• RECORDED DATA:
- - - -
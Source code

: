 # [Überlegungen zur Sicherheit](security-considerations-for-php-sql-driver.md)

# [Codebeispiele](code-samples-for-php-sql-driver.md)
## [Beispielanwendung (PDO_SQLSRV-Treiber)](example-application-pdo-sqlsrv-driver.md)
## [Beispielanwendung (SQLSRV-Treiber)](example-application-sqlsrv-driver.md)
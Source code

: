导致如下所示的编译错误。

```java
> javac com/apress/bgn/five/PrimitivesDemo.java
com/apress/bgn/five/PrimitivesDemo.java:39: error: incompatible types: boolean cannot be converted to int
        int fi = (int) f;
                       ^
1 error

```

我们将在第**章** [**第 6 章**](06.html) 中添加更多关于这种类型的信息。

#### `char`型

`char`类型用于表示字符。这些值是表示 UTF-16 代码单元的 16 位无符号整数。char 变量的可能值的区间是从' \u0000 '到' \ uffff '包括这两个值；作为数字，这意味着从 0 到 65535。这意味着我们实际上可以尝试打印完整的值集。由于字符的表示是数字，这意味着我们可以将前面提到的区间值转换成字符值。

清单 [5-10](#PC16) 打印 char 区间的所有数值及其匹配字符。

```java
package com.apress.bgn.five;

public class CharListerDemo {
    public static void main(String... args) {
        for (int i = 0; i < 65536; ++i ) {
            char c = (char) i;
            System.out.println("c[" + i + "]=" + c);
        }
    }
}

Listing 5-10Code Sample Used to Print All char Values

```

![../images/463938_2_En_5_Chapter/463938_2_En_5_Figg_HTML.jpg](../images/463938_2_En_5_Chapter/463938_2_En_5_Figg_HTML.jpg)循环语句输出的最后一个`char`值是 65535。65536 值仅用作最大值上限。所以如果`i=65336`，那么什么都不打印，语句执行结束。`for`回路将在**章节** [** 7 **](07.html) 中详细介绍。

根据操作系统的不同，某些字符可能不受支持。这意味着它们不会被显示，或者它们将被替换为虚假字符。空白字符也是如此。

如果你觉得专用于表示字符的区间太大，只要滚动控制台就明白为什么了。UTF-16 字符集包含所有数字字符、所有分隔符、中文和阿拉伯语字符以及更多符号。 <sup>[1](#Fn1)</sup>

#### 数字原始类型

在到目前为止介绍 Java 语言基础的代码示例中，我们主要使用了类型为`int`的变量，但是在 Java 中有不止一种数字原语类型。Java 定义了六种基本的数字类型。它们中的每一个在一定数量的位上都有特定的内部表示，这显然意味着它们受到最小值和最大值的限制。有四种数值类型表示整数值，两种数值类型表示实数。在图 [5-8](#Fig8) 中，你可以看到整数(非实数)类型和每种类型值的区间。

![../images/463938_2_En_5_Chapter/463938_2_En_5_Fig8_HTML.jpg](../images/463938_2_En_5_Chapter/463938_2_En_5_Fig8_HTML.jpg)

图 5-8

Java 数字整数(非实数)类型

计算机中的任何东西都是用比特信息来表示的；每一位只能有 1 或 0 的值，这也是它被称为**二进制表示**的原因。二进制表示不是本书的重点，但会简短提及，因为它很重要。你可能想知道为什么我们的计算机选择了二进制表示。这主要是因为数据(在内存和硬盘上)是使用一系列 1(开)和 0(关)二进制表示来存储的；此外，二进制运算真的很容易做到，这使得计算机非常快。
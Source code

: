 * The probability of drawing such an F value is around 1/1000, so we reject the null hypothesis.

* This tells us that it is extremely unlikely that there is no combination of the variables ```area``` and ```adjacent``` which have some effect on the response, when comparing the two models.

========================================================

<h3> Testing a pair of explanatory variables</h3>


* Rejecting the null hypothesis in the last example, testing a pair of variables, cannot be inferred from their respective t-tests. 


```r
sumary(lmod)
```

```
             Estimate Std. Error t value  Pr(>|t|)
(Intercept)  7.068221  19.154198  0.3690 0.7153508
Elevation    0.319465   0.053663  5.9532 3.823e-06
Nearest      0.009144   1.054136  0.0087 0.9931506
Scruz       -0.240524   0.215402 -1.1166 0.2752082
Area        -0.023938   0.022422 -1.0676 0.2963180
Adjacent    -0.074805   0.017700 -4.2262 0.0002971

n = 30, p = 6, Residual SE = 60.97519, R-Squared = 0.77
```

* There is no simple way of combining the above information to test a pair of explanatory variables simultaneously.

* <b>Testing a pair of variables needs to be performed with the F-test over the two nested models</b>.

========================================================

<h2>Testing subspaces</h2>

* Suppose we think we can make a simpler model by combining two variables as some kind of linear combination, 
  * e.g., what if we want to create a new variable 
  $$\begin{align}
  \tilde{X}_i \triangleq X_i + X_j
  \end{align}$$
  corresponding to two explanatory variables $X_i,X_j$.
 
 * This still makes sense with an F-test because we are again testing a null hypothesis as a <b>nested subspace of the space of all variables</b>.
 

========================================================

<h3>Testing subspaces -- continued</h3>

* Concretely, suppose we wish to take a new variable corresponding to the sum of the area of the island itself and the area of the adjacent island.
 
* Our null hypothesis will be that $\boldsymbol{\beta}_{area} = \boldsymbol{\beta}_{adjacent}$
- - - -
• YOUR ASSIGNMENT: Filter the lines above, keeping each one that contains the string "driver".

• RESULT:
: # [Überlegungen zur Sicherheit](security-considerations-for-php-sql-driver.md)
# [Codebeispiele](code-samples-for-php-sql-driver.md)
## [Beispielanwendung (PDO_SQLSRV-Treiber)](example-application-pdo-sqlsrv-driver.md)
## [Beispielanwendung (SQLSRV-Treiber)](example-application-sqlsrv-driver.md)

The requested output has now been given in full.